4. Overhead Kettlebell Lunge
This is probably the hardest exercise on the list. Overhead lunge forces your glutes and hamstrings to work on full throttle to stabilize the lunge. It also requires good shoulder and traps strength and stability.
- Grab a kettlebell in one hand and press it overhead. Keep your arm straight and elbow locked out throughout the exercise. Your overhead arm should be perpendicular to the floor for the entire duration of the lift.
- Drop into a reverse-lunge by extending the leg opposite to the arm holding the weight.
- Bend your rear knee and lower your body until your knee is a few inches off the floor.
- Push with your rear foot and return to the starting position explosively.
- Complete the recommended reps on one leg before switching sides.
5. Single-Arm Racked Curtsy Lunge
You probably have seen the curtsy lunges on Instagram. Confused? These are a #FitGirl favorite, and hey, we are not complaining. Curtsy lunges are a god-send for glute development.
- Stand with your feet shoulder-width apart and your left hand on your left hip.
- Hold a kettlebell in your right hand in the racked position at your shoulder. Let the cannonball rest on your shoulder for the duration of the exercise.
- Step your left foot diagonally behind you and lower your left knee until it almost touches the floor.
- Your right knee should bend to about 90-degrees at the bottom of the movement.
- Drive through your right heel to return to the starting position.
- Pause and squeeze the life out of your glutes and hams at the top of the movement.

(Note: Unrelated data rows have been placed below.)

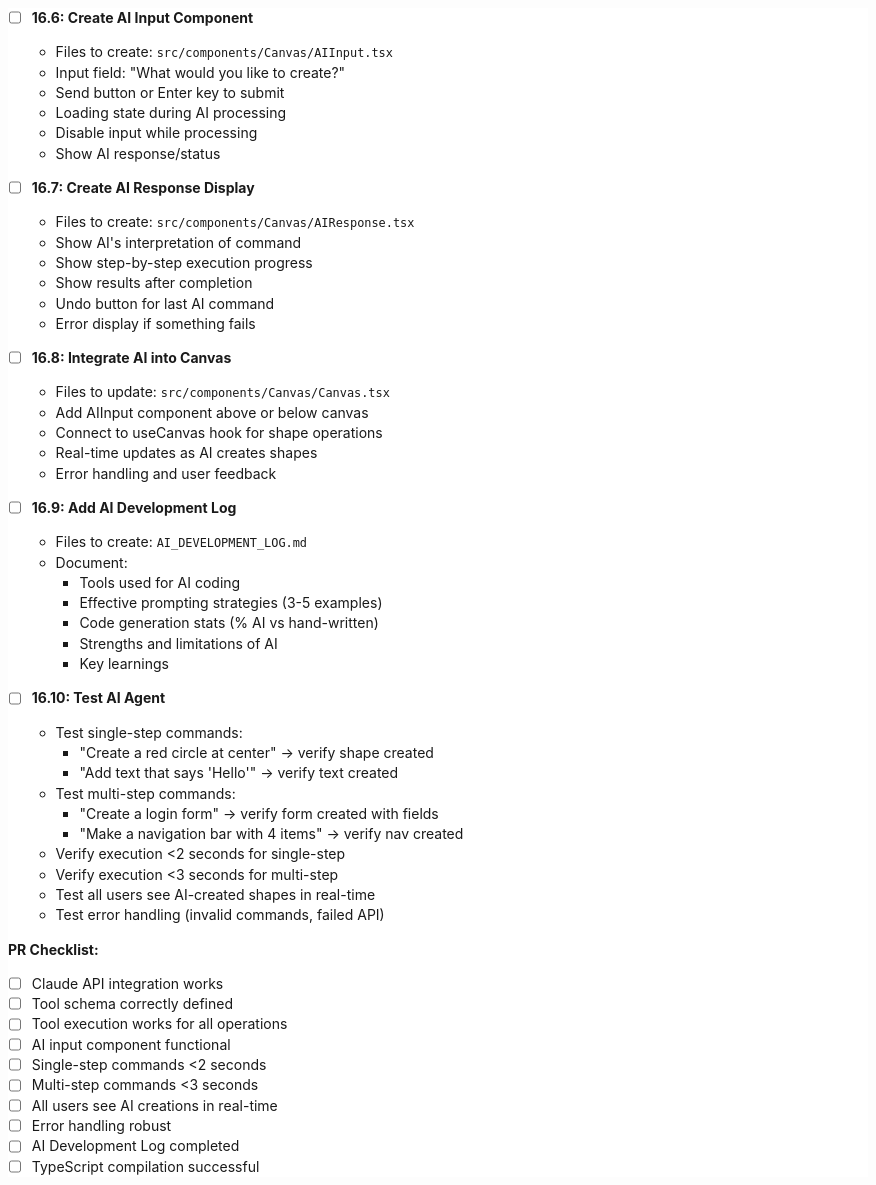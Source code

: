 - [ ] **16.6: Create AI Input Component**
  - Files to create: `src/components/Canvas/AIInput.tsx`
  - Input field: "What would you like to create?"
  - Send button or Enter key to submit
  - Loading state during AI processing
  - Disable input while processing
  - Show AI response/status

- [ ] **16.7: Create AI Response Display**
  - Files to create: `src/components/Canvas/AIResponse.tsx`
  - Show AI's interpretation of command
  - Show step-by-step execution progress
  - Show results after completion
  - Undo button for last AI command
  - Error display if something fails

- [ ] **16.8: Integrate AI into Canvas**
  - Files to update: `src/components/Canvas/Canvas.tsx`
  - Add AIInput component above or below canvas
  - Connect to useCanvas hook for shape operations
  - Real-time updates as AI creates shapes
  - Error handling and user feedback

- [ ] **16.9: Add AI Development Log**
  - Files to create: `AI_DEVELOPMENT_LOG.md`
  - Document:
    - Tools used for AI coding
    - Effective prompting strategies (3-5 examples)
    - Code generation stats (% AI vs hand-written)
    - Strengths and limitations of AI
    - Key learnings

- [ ] **16.10: Test AI Agent**
  - Test single-step commands:
    - "Create a red circle at center" → verify shape created
    - "Add text that says 'Hello'" → verify text created
  - Test multi-step commands:
    - "Create a login form" → verify form created with fields
    - "Make a navigation bar with 4 items" → verify nav created
  - Verify execution <2 seconds for single-step
  - Verify execution <3 seconds for multi-step
  - Test all users see AI-created shapes in real-time
  - Test error handling (invalid commands, failed API)

**PR Checklist:**
- [ ] Claude API integration works
- [ ] Tool schema correctly defined
- [ ] Tool execution works for all operations
- [ ] AI input component functional
- [ ] Single-step commands <2 seconds
- [ ] Multi-step commands <3 seconds
- [ ] All users see AI creations in real-time
- [ ] Error handling robust
- [ ] AI Development Log completed
- [ ] TypeScript compilation successful
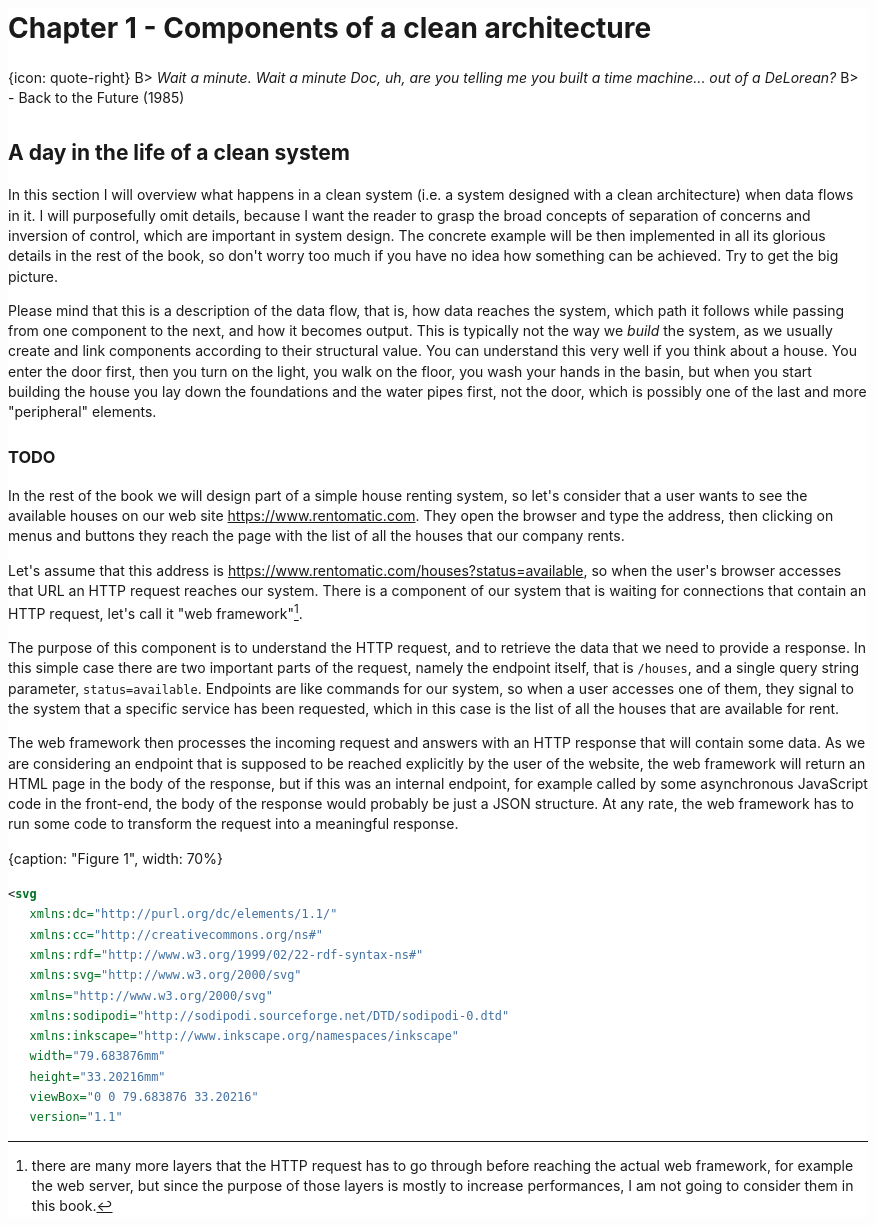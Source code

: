 # Chapter 1 - Components of a clean architecture

{icon: quote-right}
B> _Wait a minute. Wait a minute Doc, uh, are you telling me you built a time machine... out of a DeLorean?_
B> - Back to the Future (1985)

## A day in the life of a clean system

In this section I will overview what happens in a clean system (i.e. a system designed with a clean architecture) when data flows in it. I will purposefully omit details, because I want the reader to grasp the broad concepts of separation of concerns and inversion of control, which are important in system design. The concrete example will be then implemented in all its glorious details in the rest of the book, so don't worry too much if you have no idea how something can be achieved. Try to get the big picture.

Please mind that this is a description of the data flow, that is, how data reaches the system, which path it follows while passing from one component to the next, and how it becomes output. This is typically not the way we _build_ the system, as we usually create and link components according to their structural value. You can understand this very well if you think about a house. You enter the door first, then you turn on the light, you walk on the floor, you wash your hands in the basin, but when you start building the house you lay down the foundations and the water pipes first, not the door, which is possibly one of the last and more "peripheral" elements.

### TODO 

In the rest of the book we will design part of a simple house renting system, so let's consider that a user wants to see the available houses on our web site https://www.rentomatic.com. They open the browser and type the address, then clicking on menus and buttons they reach the page with the list of all the houses that our company rents.

Let's assume that this address is https://www.rentomatic.com/houses?status=available, so when the user's browser accesses that URL an HTTP request reaches our system. There is a component of our system that is waiting for connections that contain an HTTP request, let's call it "web framework"[^web framework].

[^web framework]: there are many more layers that the HTTP request has to go through before reaching the actual web framework, for example the web server, but since the purpose of those layers is mostly to increase performances, I am not going to consider them in this book.

The purpose of this component is to understand the HTTP request, and to retrieve the data that we need to provide a response. In this simple case there are two important parts of the request, namely the endpoint itself, that is `/houses`, and a single query string parameter, `status=available`. Endpoints are like commands for our system, so when a user accesses one of them, they signal to the system that a specific service has been requested, which in this case is the list of all the houses that are available for rent.

The web framework then processes the incoming request and answers with an HTTP response that will contain some data. As we are considering an endpoint that is supposed to be reached explicitly by the user of the website, the web framework will return an HTML page in the body of the response, but if this was an internal endpoint, for example called by some asynchronous JavaScript code in the front-end, the body of the response would probably be just a JSON structure. At any rate, the web framework has to run some code to transform the request into a meaningful response.

{caption: "Figure 1", width: 70%}
```svg
<svg
   xmlns:dc="http://purl.org/dc/elements/1.1/"
   xmlns:cc="http://creativecommons.org/ns#"
   xmlns:rdf="http://www.w3.org/1999/02/22-rdf-syntax-ns#"
   xmlns:svg="http://www.w3.org/2000/svg"
   xmlns="http://www.w3.org/2000/svg"
   xmlns:sodipodi="http://sodipodi.sourceforge.net/DTD/sodipodi-0.dtd"
   xmlns:inkscape="http://www.inkscape.org/namespaces/inkscape"
   width="79.683876mm"
   height="33.20216mm"
   viewBox="0 0 79.683876 33.20216"
   version="1.1"
```

[^detail]: Remember that the word "detail" doesn't refer to the complexity of the system, but to the centrality of it in the whole design. In this case, a relational database is hundred of times richer and more complex than an HTTP endpoint, but the core of the application is the endpoint, not where we store data. Usually, implementation details are mostly connected with performances, while the core parts are connected with the correct working of the business logic.
[^fixed]: here "fixed" means "the same among every implementation". An API may obviously change in time.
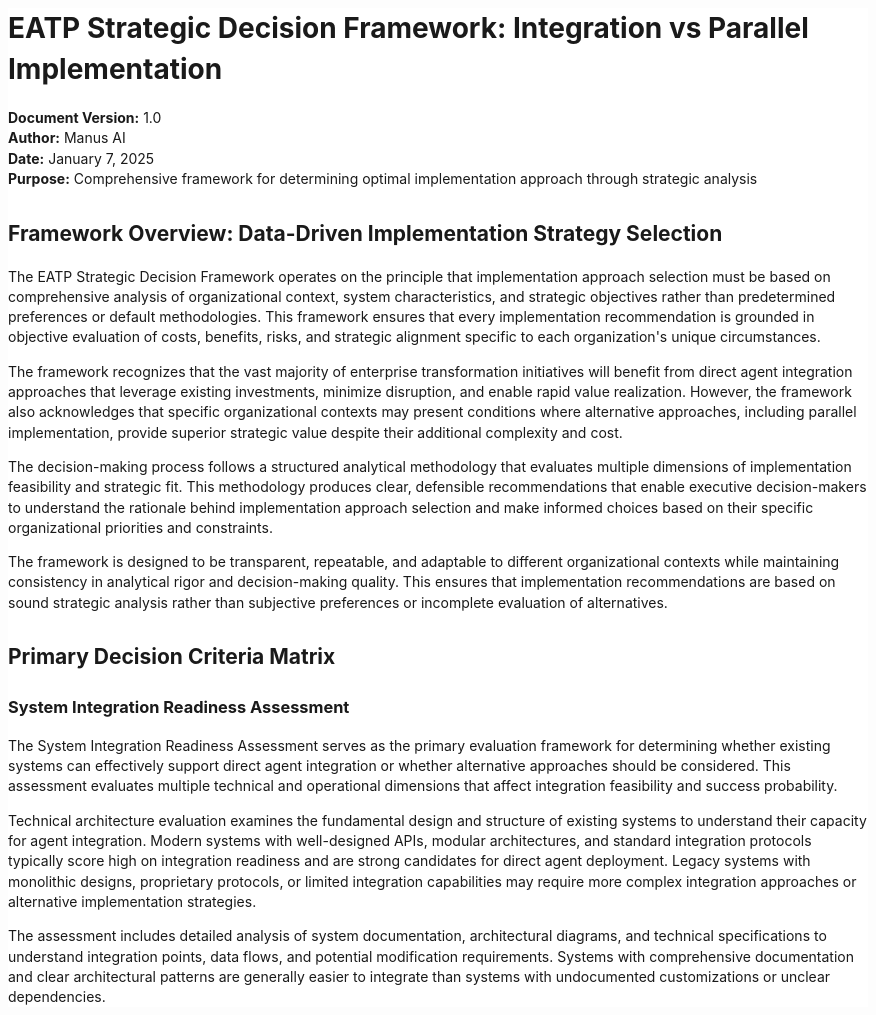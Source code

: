 # EATP Strategic Decision Framework: Integration vs Parallel Implementation

**Document Version:** 1.0  
**Author:** Manus AI  
**Date:** January 7, 2025  
**Purpose:** Comprehensive framework for determining optimal implementation approach through strategic analysis

## Framework Overview: Data-Driven Implementation Strategy Selection

The EATP Strategic Decision Framework operates on the principle that implementation approach selection must be based on comprehensive analysis of organizational context, system characteristics, and strategic objectives rather than predetermined preferences or default methodologies. This framework ensures that every implementation recommendation is grounded in objective evaluation of costs, benefits, risks, and strategic alignment specific to each organization's unique circumstances.

The framework recognizes that the vast majority of enterprise transformation initiatives will benefit from direct agent integration approaches that leverage existing investments, minimize disruption, and enable rapid value realization. However, the framework also acknowledges that specific organizational contexts may present conditions where alternative approaches, including parallel implementation, provide superior strategic value despite their additional complexity and cost.

The decision-making process follows a structured analytical methodology that evaluates multiple dimensions of implementation feasibility and strategic fit. This methodology produces clear, defensible recommendations that enable executive decision-makers to understand the rationale behind implementation approach selection and make informed choices based on their specific organizational priorities and constraints.

The framework is designed to be transparent, repeatable, and adaptable to different organizational contexts while maintaining consistency in analytical rigor and decision-making quality. This ensures that implementation recommendations are based on sound strategic analysis rather than subjective preferences or incomplete evaluation of alternatives.

## Primary Decision Criteria Matrix

### System Integration Readiness Assessment

The System Integration Readiness Assessment serves as the primary evaluation framework for determining whether existing systems can effectively support direct agent integration or whether alternative approaches should be considered. This assessment evaluates multiple technical and operational dimensions that affect integration feasibility and success probability.

Technical architecture evaluation examines the fundamental design and structure of existing systems to understand their capacity for agent integration. Modern systems with well-designed APIs, modular architectures, and standard integration protocols typically score high on integration readiness and are strong candidates for direct agent deployment. Legacy systems with monolithic designs, proprietary protocols, or limited integration capabilities may require more complex integration approaches or alternative implementation strategies.

The assessment includes detailed analysis of system documentation, architectural diagrams, and technical specifications to understand integration points, data flows, and potential modification requirements. Systems with comprehensive documentation and clear architectural patterns are generally easier to integrate than systems with undocumented customizations or unclear dependencies.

- Do all your reps on one leg before switching sides.
6. Single-Leg Kettlebell Deadlift
Single-leg kettlebell deadlift is an incredibly effective kettlebell exercise for isolating your glutes.
- Hold a kettlebell in your right hand, and lift your left foot slightly off the ground.
- While keeping your back and head neutral, lean forward by hinging at your hips.
- Raise your left leg off the floor slowly while keeping it in line with your body.
- Lower the kettlebell until it almost touches the floor.
- Keep your left shoulder blade pulled down your back.
- Slowly return to the starting position, and contract your glutes. Make the most of the move by keeping your rear foot off the floor as you go through the reps.
- Repeat for recommended repetitions before switching sides.
7. Kettlebell Squat and Clean
There is some learning curve to this exercise. Make sure you are not going too easy on yourself by using lighters kettlebells. Use a weight that puts a strain on your glutes from the first rep.
- Stand with an upright torso and your feet placed shoulder-width apart.
- Bend at your knees and push your hips back to lower yourself and grab a kettlebell with both hands by the top of the handle.
- Drive through your heels to stand up as you pull the weight up to your chest.
- During the upward movement, quickly swap your hands from the handles to the cannonball.
- Lower into a squat, shifting your weight into your heels and pushing your hips back as you bend your knees.
- Drive your body up explosively and squeeze your glutes at the top of the movement.
- Reverse the movement by switching your hands back to the kettlebell handle and lowering the weight back down to the floor, bending your knees and pushing your hips back to keep your spine straight.
- Repeat for recommended repetitions.
You could perform all these exercises in a single leg workout or use some of them in separate routines to make the most of your glute training. After you see the results, kettlebells will become an indispensable part of your leg training regimen.